:: Work to be completed ::
How many lines in the data below include the word "true"? Respond with the number, nothing more.

= = = = =

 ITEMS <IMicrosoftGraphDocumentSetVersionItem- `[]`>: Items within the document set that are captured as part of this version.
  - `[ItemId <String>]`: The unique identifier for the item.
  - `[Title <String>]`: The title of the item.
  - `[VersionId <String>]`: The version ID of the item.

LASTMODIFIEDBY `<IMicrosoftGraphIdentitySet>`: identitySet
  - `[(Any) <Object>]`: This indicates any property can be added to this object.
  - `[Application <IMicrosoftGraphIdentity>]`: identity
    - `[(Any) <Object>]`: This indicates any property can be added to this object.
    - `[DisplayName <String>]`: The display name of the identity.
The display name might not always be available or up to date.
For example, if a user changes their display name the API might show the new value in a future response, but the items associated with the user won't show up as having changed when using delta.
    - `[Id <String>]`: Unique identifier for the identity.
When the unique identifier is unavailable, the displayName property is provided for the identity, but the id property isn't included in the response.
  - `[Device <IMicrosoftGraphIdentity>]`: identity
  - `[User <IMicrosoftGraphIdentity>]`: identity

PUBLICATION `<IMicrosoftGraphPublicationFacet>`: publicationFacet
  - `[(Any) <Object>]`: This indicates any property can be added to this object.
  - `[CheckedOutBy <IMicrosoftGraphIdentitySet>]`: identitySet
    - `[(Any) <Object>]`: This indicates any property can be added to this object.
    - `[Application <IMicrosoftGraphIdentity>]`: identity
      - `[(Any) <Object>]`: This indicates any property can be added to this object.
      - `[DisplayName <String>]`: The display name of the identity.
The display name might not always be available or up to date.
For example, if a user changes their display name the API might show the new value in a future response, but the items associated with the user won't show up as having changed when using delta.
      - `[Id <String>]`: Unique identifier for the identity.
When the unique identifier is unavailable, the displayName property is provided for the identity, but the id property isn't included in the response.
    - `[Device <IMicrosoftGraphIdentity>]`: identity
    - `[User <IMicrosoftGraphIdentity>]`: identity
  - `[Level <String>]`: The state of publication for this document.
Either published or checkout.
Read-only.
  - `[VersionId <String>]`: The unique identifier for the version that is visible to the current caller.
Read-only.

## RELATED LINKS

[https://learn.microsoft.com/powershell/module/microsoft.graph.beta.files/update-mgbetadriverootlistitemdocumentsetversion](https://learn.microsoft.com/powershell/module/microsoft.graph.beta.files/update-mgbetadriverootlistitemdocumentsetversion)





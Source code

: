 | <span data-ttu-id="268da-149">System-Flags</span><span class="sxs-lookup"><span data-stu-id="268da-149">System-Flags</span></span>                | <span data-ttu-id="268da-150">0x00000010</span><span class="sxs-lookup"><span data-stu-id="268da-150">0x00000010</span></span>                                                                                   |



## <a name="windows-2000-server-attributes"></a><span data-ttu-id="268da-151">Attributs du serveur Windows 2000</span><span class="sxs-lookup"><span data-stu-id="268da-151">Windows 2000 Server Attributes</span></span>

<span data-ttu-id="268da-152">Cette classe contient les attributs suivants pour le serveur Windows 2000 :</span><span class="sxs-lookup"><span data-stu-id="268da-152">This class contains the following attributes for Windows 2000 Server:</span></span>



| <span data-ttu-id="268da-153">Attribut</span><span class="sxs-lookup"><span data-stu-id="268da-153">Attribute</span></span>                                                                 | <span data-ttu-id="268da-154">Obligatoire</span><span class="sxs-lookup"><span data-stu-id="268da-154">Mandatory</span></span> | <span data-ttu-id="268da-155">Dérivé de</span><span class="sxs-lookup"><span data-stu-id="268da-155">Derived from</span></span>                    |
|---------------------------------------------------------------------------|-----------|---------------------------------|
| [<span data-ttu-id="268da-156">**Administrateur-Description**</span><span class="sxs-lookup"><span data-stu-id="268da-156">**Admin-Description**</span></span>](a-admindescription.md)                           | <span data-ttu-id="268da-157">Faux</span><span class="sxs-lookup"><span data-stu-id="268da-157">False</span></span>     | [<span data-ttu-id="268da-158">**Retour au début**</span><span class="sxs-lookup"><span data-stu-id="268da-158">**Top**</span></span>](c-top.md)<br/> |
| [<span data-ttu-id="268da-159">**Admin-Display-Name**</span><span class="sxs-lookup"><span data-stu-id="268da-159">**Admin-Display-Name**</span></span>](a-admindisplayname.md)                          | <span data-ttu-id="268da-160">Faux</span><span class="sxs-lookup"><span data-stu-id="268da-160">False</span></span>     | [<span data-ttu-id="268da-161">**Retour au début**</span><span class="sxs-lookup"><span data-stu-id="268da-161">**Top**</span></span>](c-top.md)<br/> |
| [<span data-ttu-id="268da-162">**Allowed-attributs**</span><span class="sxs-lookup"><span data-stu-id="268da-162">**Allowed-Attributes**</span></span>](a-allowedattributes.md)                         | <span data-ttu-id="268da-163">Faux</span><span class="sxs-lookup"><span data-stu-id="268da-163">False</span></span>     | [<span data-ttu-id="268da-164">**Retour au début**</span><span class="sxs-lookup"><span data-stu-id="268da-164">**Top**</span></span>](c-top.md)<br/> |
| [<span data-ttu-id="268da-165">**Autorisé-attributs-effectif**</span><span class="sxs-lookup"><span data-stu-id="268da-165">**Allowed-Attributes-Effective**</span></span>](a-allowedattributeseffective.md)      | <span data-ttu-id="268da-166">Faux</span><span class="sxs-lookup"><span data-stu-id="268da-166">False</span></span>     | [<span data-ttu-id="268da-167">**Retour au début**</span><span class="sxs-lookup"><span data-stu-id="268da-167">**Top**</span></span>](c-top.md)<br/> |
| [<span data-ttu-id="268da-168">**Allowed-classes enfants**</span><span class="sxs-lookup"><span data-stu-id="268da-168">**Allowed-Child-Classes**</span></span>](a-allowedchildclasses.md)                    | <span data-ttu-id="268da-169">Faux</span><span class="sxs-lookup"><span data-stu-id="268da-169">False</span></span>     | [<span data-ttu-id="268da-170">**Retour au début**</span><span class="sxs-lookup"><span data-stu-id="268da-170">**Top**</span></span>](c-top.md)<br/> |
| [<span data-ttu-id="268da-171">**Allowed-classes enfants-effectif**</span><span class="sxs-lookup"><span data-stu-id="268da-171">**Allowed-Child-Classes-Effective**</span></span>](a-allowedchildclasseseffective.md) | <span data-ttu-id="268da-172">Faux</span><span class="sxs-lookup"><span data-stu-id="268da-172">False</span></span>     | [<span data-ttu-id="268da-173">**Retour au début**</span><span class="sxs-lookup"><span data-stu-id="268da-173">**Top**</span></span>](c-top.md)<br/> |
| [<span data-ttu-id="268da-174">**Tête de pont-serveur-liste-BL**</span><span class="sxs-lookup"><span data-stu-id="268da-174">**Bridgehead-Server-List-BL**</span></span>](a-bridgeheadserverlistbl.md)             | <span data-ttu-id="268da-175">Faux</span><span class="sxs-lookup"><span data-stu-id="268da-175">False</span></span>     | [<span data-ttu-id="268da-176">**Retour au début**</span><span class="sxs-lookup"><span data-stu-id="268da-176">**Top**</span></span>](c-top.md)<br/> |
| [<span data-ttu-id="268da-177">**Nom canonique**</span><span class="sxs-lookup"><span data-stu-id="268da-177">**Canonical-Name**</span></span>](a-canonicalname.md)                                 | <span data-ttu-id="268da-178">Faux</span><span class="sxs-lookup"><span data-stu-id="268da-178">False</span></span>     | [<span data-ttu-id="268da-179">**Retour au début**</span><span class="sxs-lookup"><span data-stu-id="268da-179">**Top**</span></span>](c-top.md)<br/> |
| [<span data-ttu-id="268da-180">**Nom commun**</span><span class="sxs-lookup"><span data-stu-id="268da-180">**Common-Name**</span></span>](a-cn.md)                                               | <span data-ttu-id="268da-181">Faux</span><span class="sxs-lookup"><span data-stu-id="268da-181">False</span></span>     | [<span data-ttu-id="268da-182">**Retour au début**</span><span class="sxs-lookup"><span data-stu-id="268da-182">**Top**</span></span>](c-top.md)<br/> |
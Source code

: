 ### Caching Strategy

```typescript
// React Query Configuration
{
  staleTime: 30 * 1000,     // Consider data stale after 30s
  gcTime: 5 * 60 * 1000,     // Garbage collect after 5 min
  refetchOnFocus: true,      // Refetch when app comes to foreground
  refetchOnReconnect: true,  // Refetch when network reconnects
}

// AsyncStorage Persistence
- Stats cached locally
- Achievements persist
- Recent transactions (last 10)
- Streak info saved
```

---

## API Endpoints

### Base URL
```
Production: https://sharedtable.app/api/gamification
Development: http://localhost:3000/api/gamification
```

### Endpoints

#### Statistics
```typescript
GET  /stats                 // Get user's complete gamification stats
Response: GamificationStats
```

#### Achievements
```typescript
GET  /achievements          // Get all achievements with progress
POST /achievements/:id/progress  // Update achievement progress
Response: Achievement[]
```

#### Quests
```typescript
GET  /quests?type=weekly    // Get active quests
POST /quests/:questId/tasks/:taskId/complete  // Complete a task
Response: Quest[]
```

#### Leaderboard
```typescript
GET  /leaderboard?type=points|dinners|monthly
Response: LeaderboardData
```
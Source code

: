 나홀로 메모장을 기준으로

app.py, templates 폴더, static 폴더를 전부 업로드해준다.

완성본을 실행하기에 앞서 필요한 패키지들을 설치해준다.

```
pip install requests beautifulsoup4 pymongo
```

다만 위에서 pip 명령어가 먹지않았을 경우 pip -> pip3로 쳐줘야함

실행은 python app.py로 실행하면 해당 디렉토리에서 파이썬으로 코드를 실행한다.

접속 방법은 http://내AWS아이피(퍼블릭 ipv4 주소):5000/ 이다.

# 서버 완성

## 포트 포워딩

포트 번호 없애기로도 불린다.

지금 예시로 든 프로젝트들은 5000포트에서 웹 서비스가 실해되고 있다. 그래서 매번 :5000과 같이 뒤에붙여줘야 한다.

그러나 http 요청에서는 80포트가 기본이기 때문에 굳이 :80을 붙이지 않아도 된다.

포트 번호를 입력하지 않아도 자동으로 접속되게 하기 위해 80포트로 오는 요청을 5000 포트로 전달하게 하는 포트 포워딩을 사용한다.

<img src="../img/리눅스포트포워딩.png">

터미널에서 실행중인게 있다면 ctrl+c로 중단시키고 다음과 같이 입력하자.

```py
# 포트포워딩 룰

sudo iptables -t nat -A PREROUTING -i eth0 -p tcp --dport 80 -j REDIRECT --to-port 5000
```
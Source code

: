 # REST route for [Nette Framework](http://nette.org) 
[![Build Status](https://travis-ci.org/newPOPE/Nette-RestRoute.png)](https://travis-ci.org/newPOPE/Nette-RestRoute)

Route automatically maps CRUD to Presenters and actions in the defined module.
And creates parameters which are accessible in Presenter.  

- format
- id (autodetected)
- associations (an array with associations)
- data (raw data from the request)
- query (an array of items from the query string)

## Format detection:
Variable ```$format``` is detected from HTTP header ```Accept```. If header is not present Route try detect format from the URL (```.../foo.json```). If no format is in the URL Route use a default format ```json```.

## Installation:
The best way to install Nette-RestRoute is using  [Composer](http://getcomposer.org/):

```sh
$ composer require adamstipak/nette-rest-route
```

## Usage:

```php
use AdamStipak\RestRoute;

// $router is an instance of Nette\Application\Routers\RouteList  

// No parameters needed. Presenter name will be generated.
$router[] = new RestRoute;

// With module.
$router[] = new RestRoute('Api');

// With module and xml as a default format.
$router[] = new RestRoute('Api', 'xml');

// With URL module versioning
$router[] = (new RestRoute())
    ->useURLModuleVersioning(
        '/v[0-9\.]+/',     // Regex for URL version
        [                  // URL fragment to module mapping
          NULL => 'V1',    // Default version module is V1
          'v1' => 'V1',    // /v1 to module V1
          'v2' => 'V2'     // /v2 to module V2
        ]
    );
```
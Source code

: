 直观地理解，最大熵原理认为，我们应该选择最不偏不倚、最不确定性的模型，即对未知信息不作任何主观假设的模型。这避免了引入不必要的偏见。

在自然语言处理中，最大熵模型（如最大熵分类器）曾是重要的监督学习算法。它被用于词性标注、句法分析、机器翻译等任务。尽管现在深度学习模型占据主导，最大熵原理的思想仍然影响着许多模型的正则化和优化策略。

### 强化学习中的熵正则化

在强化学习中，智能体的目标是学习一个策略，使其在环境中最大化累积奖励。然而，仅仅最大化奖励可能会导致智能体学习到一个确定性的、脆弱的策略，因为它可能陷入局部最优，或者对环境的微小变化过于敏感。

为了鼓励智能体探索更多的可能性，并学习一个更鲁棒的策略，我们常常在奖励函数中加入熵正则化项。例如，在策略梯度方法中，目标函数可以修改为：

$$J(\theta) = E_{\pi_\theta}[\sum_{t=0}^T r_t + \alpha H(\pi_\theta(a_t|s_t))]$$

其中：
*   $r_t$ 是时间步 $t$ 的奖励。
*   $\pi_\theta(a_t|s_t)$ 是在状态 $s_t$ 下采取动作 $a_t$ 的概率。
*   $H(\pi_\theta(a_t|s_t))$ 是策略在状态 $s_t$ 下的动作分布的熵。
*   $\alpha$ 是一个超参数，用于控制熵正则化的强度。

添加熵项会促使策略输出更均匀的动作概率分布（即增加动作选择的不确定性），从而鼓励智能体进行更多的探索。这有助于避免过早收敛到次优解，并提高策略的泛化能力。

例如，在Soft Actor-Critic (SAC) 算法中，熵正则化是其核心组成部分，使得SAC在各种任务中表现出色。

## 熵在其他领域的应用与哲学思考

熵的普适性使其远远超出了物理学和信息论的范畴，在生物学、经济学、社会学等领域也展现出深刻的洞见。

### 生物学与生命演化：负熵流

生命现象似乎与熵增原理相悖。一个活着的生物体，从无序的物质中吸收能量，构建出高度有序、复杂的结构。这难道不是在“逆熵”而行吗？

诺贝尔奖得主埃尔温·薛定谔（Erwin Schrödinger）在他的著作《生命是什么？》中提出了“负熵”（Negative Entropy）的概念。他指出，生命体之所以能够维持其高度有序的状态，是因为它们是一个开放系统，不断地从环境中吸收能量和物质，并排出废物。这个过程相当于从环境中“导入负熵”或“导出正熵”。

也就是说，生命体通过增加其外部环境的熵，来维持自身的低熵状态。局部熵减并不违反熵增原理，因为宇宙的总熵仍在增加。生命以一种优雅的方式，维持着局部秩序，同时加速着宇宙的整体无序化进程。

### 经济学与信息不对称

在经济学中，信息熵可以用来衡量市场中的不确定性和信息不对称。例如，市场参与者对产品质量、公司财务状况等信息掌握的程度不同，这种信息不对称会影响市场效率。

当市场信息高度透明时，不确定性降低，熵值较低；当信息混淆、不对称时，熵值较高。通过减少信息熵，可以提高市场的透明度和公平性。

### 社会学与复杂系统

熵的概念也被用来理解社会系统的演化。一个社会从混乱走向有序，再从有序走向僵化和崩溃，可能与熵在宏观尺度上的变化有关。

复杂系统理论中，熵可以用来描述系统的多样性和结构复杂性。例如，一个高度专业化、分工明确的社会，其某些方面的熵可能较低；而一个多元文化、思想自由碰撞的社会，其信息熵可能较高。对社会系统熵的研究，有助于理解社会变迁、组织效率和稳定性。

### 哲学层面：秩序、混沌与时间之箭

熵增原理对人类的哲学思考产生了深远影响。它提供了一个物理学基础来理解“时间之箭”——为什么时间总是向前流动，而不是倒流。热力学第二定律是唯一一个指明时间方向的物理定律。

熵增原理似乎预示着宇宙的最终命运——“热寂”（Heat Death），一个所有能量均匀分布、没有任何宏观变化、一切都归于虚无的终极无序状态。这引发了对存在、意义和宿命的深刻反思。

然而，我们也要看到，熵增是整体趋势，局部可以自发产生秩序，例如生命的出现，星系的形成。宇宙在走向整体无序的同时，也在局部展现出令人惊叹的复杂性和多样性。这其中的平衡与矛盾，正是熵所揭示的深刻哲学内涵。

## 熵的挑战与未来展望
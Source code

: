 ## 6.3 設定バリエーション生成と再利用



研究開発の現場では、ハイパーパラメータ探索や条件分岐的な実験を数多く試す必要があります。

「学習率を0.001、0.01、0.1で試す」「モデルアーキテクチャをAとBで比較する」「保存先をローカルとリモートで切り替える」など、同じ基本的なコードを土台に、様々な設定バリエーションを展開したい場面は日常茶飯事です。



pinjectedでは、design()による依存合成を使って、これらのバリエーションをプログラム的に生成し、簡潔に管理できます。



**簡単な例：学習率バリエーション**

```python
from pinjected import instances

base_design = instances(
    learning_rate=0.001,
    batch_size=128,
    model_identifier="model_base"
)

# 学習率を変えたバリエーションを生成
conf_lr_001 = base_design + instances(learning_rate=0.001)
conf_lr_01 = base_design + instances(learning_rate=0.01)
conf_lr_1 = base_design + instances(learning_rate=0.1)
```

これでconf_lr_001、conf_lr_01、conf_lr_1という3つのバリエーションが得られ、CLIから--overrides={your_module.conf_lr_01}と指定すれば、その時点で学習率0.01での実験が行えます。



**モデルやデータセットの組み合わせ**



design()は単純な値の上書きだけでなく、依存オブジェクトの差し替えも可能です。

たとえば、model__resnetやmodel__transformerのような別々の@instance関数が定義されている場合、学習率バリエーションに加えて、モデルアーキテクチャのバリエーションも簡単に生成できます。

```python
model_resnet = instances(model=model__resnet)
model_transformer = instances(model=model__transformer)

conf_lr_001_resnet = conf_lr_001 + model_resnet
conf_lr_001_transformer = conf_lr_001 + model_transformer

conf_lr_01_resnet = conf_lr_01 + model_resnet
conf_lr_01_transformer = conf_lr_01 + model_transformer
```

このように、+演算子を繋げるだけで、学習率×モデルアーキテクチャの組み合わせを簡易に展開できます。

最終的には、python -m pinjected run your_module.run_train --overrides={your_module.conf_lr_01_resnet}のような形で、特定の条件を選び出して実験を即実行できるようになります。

= = = = =

:: Response to this task ::
2